All entries that follow are to be printed exactly as written.

Recorded data ▸
--------------------------------

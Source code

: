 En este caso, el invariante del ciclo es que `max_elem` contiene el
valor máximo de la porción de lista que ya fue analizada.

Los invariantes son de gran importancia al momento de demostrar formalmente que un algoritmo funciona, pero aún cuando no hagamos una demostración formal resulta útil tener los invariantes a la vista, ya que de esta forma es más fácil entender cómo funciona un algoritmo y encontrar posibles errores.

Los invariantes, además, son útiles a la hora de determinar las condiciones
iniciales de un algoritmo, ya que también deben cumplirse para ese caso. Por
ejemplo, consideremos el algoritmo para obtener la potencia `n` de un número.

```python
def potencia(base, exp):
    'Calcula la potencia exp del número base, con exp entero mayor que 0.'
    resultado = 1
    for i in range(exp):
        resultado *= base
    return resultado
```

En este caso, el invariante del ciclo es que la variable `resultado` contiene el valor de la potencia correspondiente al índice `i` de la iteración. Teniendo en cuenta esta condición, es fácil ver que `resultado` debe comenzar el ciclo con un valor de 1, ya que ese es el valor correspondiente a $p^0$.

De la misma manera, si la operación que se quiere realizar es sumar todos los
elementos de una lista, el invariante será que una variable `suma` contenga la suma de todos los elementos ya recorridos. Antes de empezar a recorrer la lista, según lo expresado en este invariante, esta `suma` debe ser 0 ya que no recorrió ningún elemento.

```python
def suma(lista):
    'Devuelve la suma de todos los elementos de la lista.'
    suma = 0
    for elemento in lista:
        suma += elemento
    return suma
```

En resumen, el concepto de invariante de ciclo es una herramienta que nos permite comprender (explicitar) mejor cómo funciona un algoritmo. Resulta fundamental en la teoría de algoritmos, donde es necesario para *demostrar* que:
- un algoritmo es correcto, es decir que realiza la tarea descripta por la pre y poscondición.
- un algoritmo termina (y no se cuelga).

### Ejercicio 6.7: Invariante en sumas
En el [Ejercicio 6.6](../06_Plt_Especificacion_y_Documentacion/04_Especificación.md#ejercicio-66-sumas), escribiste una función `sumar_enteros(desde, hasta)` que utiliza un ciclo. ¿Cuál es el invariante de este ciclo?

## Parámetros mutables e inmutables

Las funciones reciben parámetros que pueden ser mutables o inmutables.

--------------------------------

Problem solution ▸
Source code

: En este caso, el invariante del ciclo es que `max_elem` contiene el
valor máximo de la porción de lista que ya fue analizada.

Los invariantes son de gran importancia al momento de demostrar formalmente que un algoritmo funciona, pero aún cuando no hagamos una demostración formal resulta útil tener los invariantes a la vista, ya que de esta forma es más fácil entender cómo funciona un algoritmo y encontrar posibles errores.

Los invariantes, además, son útiles a la hora de determinar las condiciones
iniciales de un algoritmo, ya que también deben cumplirse para ese caso. Por
ejemplo, consideremos el algoritmo para obtener la potencia `n` de un número.

```python
def potencia(base, exp):
    'Calcula la potencia exp del número base, con exp entero mayor que 0.'
    resultado = 1
    for i in range(exp):
        resultado *= base
    return resultado
```

En este caso, el invariante del ciclo es que la variable `resultado` contiene el valor de la potencia correspondiente al índice `i` de la iteración. Teniendo en cuenta esta condición, es fácil ver que `resultado` debe comenzar el ciclo con un valor de 1, ya que ese es el valor correspondiente a $p^0$.

De la misma manera, si la operación que se quiere realizar es sumar todos los
elementos de una lista, el invariante será que una variable `suma` contenga la suma de todos los elementos ya recorridos. Antes de empezar a recorrer la lista, según lo expresado en este invariante, esta `suma` debe ser 0 ya que no recorrió ningún elemento.

```python
def suma(lista):
    'Devuelve la suma de todos los elementos de la lista.'
    suma = 0
    for elemento in lista:
        suma += elemento
    return suma
```

En resumen, el concepto de invariante de ciclo es una herramienta que nos permite comprender (explicitar) mejor cómo funciona un algoritmo. Resulta fundamental en la teoría de algoritmos, donde es necesario para *demostrar* que:
- un algoritmo es correcto, es decir que realiza la tarea descripta por la pre y poscondición.
- un algoritmo termina (y no se cuelga).

### Ejercicio 6.7: Invariante en sumas
En el [Ejercicio 6.6](../06_Plt_Especificacion_y_Documentacion/04_Especificación.md#ejercicio-66-sumas), escribiste una función `sumar_enteros(desde, hasta)` que utiliza un ciclo. ¿Cuál es el invariante de este ciclo?

## Parámetros mutables e inmutables

Las funciones reciben parámetros que pueden ser mutables o inmutables.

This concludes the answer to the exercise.